Your instructions:
Check every line of the material below for the string "将会触发事件通知服务发布该系统公共事件", and return the ones that have it.

====== Data supplied

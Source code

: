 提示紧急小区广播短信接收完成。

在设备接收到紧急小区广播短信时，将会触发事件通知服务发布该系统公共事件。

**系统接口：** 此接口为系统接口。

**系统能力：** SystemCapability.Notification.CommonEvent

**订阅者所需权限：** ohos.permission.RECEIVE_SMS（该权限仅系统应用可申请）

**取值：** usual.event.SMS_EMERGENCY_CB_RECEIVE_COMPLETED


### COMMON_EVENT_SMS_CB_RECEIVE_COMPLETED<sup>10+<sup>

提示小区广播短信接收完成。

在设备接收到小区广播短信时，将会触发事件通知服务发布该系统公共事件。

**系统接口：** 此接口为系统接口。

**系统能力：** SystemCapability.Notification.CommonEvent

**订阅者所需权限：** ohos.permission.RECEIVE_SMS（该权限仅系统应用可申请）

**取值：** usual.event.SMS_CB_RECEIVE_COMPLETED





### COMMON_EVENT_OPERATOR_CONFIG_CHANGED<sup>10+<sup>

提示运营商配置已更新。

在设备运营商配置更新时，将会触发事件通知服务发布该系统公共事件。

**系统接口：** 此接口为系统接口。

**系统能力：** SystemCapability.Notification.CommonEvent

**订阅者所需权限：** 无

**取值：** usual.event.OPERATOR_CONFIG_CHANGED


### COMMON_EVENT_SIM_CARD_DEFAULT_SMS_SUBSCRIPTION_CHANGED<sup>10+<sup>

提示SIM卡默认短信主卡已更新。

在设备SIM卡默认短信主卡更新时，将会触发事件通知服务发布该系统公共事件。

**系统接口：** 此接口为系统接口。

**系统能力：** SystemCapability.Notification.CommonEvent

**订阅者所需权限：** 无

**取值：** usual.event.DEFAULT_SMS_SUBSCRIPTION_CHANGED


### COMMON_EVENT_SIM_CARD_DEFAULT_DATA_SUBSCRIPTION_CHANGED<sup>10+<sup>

============

Response to the exercise:
在设备接收到紧急小区广播短信时，将会触发事件通知服务发布该系统公共事件。
在设备接收到小区广播短信时，将会触发事件通知服务发布该系统公共事件。
在设备运营商配置更新时，将会触发事件通知服务发布该系统公共事件。
在设备SIM卡默认短信主卡更新时，将会触发事件通知服务发布该系统公共事件。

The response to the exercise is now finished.